Dataset START
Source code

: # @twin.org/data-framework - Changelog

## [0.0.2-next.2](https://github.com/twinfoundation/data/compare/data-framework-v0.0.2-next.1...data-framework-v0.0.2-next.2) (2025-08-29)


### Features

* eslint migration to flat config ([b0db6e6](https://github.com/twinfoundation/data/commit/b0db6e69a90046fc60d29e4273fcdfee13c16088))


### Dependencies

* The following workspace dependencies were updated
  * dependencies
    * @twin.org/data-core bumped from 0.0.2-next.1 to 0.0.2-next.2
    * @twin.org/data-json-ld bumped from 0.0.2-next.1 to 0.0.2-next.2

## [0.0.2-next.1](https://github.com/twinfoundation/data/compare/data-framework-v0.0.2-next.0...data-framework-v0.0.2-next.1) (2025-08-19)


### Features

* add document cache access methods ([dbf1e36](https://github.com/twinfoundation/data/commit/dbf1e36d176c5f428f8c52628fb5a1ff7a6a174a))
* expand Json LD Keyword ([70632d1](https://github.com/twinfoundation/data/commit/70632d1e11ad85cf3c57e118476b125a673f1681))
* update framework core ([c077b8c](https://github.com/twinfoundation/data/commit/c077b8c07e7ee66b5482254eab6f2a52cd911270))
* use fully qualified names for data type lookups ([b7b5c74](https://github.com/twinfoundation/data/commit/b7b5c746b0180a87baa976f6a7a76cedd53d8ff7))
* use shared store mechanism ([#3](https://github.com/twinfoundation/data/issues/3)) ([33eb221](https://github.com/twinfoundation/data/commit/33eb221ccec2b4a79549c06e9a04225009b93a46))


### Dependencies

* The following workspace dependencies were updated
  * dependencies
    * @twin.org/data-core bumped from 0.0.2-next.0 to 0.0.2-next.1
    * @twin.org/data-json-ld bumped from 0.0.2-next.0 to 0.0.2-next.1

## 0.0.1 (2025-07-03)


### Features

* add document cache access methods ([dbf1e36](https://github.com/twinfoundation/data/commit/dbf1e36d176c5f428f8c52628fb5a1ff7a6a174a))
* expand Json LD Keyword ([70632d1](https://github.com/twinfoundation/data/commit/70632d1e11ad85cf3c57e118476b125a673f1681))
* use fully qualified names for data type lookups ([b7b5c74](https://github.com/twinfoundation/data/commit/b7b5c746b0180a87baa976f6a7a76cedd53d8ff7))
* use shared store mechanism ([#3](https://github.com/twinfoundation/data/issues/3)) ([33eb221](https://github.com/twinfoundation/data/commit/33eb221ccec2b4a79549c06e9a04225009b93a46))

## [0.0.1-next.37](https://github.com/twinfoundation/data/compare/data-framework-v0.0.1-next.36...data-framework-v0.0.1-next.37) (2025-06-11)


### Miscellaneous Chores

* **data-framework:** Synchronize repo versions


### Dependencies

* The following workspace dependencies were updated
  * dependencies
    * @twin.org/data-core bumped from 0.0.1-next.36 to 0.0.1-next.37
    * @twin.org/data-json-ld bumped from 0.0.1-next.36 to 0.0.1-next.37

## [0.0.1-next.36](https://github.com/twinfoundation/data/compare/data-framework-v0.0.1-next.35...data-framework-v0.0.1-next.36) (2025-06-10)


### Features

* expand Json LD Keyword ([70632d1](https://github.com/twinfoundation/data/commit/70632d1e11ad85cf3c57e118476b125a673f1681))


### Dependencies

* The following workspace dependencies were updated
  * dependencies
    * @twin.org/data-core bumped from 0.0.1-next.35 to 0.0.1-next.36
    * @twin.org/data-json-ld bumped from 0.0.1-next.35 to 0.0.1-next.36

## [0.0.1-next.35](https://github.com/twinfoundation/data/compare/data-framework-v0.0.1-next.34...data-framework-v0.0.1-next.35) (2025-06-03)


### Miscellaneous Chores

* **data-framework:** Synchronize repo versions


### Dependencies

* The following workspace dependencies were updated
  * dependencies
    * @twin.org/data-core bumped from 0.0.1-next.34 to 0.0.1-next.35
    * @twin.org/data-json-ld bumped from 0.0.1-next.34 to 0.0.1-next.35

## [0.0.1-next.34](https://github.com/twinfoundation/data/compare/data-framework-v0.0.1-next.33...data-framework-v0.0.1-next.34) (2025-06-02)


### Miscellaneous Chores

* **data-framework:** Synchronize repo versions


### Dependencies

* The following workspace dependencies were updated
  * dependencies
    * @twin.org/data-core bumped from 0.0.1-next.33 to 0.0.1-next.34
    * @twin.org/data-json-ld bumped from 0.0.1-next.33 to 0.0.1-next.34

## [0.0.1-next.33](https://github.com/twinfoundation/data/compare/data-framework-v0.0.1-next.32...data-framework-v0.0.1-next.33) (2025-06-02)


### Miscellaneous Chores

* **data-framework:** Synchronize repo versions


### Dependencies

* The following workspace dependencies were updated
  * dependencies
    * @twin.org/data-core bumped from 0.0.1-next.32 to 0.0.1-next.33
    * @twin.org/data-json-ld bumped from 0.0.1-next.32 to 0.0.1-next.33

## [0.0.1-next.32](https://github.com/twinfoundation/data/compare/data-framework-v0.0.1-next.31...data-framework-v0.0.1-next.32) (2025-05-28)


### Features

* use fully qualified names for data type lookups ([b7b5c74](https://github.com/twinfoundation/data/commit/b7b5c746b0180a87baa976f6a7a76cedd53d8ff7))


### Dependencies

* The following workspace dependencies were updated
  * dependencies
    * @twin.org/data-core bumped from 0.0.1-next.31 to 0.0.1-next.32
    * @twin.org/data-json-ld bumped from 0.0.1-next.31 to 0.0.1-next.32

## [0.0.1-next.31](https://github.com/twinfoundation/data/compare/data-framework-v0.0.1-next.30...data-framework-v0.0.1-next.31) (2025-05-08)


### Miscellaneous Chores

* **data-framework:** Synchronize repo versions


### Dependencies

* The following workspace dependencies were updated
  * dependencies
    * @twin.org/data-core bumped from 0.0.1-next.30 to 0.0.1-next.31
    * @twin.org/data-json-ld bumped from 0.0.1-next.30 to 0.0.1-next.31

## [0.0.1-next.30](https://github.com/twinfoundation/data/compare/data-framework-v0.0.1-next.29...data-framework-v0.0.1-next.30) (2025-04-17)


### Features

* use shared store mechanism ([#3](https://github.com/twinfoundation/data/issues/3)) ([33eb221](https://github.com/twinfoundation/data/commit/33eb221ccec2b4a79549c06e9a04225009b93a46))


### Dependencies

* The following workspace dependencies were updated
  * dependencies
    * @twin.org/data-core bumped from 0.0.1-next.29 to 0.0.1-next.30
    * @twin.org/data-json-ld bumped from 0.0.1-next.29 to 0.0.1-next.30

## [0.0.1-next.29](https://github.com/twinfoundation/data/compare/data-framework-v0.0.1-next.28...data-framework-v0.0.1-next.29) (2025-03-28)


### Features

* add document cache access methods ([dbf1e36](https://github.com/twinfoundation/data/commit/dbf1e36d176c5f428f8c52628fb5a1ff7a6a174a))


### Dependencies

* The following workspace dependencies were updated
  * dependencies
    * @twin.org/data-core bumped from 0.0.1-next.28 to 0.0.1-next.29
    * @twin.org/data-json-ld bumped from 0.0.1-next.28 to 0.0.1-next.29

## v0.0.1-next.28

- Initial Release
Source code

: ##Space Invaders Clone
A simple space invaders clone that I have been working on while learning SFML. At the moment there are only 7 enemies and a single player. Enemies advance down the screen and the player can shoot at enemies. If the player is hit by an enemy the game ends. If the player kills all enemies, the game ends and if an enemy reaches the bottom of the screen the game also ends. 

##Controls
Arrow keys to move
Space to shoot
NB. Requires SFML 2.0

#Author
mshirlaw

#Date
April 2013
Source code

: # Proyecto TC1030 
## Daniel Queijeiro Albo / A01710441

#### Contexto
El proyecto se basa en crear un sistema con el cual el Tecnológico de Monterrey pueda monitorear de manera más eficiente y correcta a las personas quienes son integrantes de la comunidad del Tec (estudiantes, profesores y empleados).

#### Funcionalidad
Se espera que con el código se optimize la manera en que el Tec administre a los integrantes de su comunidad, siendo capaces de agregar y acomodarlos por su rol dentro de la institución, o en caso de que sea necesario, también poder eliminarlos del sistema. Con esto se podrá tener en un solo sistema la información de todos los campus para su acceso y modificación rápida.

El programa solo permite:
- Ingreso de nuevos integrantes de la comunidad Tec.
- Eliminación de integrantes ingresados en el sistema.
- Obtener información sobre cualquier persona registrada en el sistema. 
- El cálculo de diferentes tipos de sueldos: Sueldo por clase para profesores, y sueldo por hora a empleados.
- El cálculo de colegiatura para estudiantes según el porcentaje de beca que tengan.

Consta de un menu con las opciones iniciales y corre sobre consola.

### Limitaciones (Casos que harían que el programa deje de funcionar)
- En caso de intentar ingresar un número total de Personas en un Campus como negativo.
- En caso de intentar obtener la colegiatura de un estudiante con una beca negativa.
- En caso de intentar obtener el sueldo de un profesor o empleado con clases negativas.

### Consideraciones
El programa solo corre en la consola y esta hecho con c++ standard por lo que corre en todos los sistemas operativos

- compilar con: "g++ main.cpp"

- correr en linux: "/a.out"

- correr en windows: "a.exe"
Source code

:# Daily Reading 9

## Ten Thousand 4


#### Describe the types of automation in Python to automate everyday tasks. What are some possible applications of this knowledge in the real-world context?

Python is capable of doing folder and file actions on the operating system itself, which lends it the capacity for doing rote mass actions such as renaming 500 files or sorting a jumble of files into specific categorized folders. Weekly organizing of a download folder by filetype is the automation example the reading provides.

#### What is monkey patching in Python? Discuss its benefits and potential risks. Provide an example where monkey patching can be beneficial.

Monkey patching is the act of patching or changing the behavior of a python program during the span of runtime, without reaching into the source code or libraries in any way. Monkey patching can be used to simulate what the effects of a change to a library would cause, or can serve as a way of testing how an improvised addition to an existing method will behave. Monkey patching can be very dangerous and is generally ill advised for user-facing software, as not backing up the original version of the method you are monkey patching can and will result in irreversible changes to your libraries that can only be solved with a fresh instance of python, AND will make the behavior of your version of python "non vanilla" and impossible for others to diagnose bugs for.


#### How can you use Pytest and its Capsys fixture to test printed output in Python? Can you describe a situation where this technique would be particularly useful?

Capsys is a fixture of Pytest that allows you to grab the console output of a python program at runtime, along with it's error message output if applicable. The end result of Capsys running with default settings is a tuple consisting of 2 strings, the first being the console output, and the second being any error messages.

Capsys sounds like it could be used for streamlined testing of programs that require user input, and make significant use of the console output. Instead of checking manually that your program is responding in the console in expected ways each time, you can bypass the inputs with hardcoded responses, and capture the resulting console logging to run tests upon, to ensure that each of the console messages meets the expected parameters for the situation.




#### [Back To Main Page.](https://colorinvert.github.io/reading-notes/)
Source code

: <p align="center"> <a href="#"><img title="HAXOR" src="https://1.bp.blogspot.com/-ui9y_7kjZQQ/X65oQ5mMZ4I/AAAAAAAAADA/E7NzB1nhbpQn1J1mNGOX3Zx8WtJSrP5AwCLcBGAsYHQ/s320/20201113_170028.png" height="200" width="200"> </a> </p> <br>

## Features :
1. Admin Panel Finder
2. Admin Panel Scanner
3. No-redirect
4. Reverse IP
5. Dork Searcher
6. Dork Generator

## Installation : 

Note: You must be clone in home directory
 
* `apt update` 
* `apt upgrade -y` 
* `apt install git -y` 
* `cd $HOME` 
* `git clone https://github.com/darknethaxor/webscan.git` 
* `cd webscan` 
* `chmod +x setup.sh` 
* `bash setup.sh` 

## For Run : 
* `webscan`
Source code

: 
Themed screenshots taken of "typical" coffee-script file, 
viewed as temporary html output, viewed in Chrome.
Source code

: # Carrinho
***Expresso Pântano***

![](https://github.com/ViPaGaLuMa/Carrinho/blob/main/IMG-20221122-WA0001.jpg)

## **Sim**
Dataset END
◆ About this task ◆
Looking at the entries above, copy out every line in which "programa" occurs.

◆ Answer to this exercise ◆
El programa solo permite:
### Limitaciones (Casos que harían que el programa deje de funcionar)
El programa solo corre en la consola y esta hecho con c++ standard por lo que corre en todos los sistemas operativos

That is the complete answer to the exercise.